Regulate or Withdraw... The Power Struggle Between Big Tech and Nations -- Are We Prepared?

Government regulation movements against global IT giants GAFA (Google, Apple, Facebook, Amazon) are accelerating worldwide. The European Union through unprecedented powerful legal mechanisms like the Digital Markets Act (DMA) and Digital Services Act (DSA) is checking GAFA monopolistic position, but Korea still vacillates between "regulate strongly" and "concerned about industry contraction." Have GAFA actually withdrawn from countries due to regulation? The EU approach: DMA targets "gatekeeper" platforms (over 75B EUR market cap, 45M EU users) with specific obligations: must allow third-party app stores; cannot preference own services in search results; must enable data portability and interoperability; cannot use personal data for targeted advertising without explicit consent.
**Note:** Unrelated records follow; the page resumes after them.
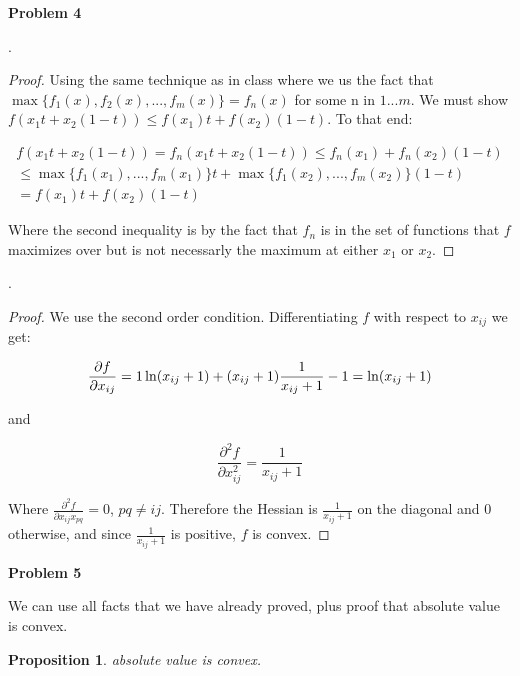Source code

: \documentclass{article}
\newtheorem{prop}{Proposition}
\begin{document}
\vspace{5mm}
\newpage
\noindent\textbf{Problem 4}

\vspace{3mm}

.
\begin{proof}Using the same technique as in class where we us the fact that $\max\{f_1(x),f_2(x),...,f_m(x)\} = f_n(x)$ for some n in $1...m$. We must show $f(x_1t + x_2(1-t)) \leq f(x_1)t + f(x_2)(1-t)$. To that end:

\begin{gather*}
  f(x_1t + x_2(1-t)) = f_n(x_1t + x_2(1-t)) \leq f_n(x_1) + f_n(x_2)(1-t)\\
  \leq \max\{f_1(x_1),...,f_m(x_1)\} t + \max\{f_1(x_2),...,f_m(x_2)\}(1-t) \\
  = f(x_1)t + f(x_2)(1-t)
\end{gather*}

\noindent Where the second inequality is by the fact that $f_n$ is in the set of functions that $f$ maximizes over but is not necessarly the maximum at either $x_1$ or $x_2$.
\end{proof}



.

\begin{proof}
  
  We use the second order condition. Differentiating $f$ with respect to $x_{ij}$ we get:


  $$\frac{\partial f}{\partial x_{ij}} = 1\ln(x_{ij} + 1) + (x_{ij} + 1)\frac{1}{x_{ij}+1} - 1 = \ln(x_{ij}+1)\\$$

  and

  $$\frac{\partial^2 f}{\partial x_{ij}^2} = \frac{1}{x_{ij}+1}$$

\noindent Where $\frac{\partial^2 f}{\partial x_{ij}x_{pq}} = 0$, $pq \neq ij$. Therefore the Hessian is $\frac{1}{x_{ij}+1}$ on the diagonal and $0$ otherwise, and since  $\frac{1}{x_{ij}+1}$ is positive, $f$ is convex. 

  \end{proof}

\vspace{5mm}

\noindent\textbf{Problem 5}

\noindent We can use all facts that we have already proved, plus proof that absolute value is convex.

\begin{prop}
  absolute value is convex.
\end{prop}
\end{document}
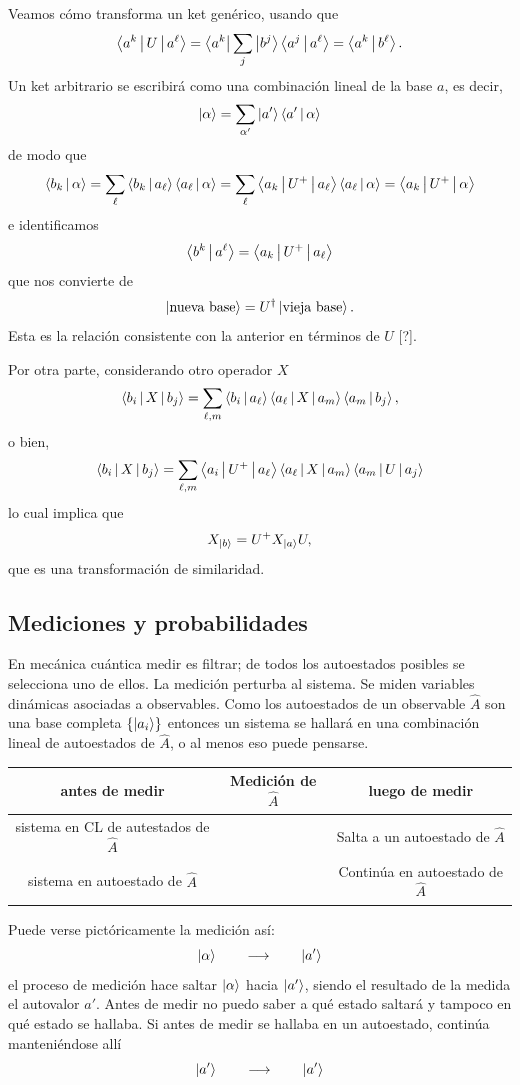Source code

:\documentclass[10pt,oneside]{CBFT_book}
\begin{document}
Veamos cómo transforma un ket genérico, usando que
\[
	\Braket{ a^k | U | a^\ell } = \Bra{ a^k } \sum_j \Ket{ b^j } \Braket{ a^j | a^\ell } = 
	\Braket{ a^k | b^\ell }.
\]
Un ket arbitrario se escribirá como una combinación lineal de la base $a$, es decir,
\[
	\Ket{\alpha} = \sum_{\alpha'} \Ket{a'}\Braket{a'|\alpha}
\]
de modo que 
\[
	\Braket{b_k|\alpha} = \sum_\ell \Braket{b_k|a_\ell}  \Braket{a_\ell|\alpha}  =
	\sum_\ell \Braket{a_k|U^+|a_\ell}  \Braket{a_\ell|\alpha} = \Braket{a_k|U^+|\alpha} 
\]
e identificamos
\[
	 \Braket{b^k|a^\ell} = \Braket{a_k|U^+|a_\ell} 
\]
que nos convierte de 
\[
	\Ket{\text{nueva base}} = U^\dagger \Ket{\text{vieja base}}.
\]
Esta es la relación consistente con la anterior en términos de $U$ [?].

Por otra parte, considerando otro operador $X$
\[
	\Braket{b_i | X | b_j} = \sum_{\ell,m} \Braket{b_i|a_\ell}\Braket{a_\ell|X|a_m}\Braket{a_m|b_j },
\]
o bien,
\[
	\Braket{b_i | X | b_j} = \sum_{\ell,m}\Braket{a_i|U^+|a_\ell}\Braket{a_\ell|X|a_m}\Braket{a_m|U|a_j}
\]
lo cual implica que
\[
	X_{\Ket{b}} = U^+ X_{\Ket{a}} U,
\]
que es una transformación de similaridad.


\subsection{Mediciones y probabilidades}

En mecánica cuántica medir es filtrar; de todos los autoestados posibles se selecciona uno de ellos. 
La medición perturba al sistema. Se miden variables dinámicas asociadas a observables.
Como los autoestados de un observable $\hat{A}$ son una base completa $\{\Ket{a_i}\}$ entonces un sistema se hallará en 
una combinación lineal de autoestados de $\hat{A}$, o al menos eso puede pensarse.


\begin{tabular}{|c|c|c|}
\hline
antes de medir & Medición de $\hat{A}$ & luego de medir \\
\hline 
sistema en CL
de autestados de $\hat{A}$ &  & Salta a un autoestado de $\hat{A}$ \\
\hline 
sistema en 
autoestado de $\hat{A}$  & & Continúa en autoestado de $\hat{A}$ \\
\hline
\end{tabular}

Puede verse pictóricamente la medición así:
\[
	\Ket{\alpha} \qquad \longrightarrow \qquad \Ket{a'}
\]
el proceso de medición hace saltar $\Ket{\alpha}$ hacia $\Ket{a'}$, siendo el resultado de 
la medida el autovalor $a'$.
Antes de medir no puedo saber a qué estado saltará y tampoco en qué estado se hallaba. 
Si antes de medir se hallaba en un autoestado, continúa manteniéndose allí
\[
	\Ket{a'} \qquad \longrightarrow \qquad \Ket{a'}
\]
\end{document}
DSA targets illegal content removal, transparency in algorithmic recommendations, and advertising transparency. Actual withdrawal precedents: Meta briefly threatened to withdraw Facebook and Instagram from EU following data transfer restrictions (2023) -- but did not follow through; the economic cost of losing EU market access is too high; Google threatened to remove search from Australia following News Media Bargaining Code (2021) -- ultimately negotiated commercial deals with publishers; the threats are negotiating tactics, not genuine withdrawal decisions. The Korea dilemma: Korea tech industry is heavily dependent on GAFA platforms (App Store, Google Play, Google Search, Facebook advertising) for distribution and discovery; restricting GAFA could trigger retaliatory pricing or service degradation that harms Korean developers and users; Korea also has competitive domestic platforms (Naver, Kakao) with interests in GAFA restrictions; the "regulator captured by regulated industry" concern is that Korean tech policy is influenced by platforms arguing against regulation that would benefit consumers and smaller competitors.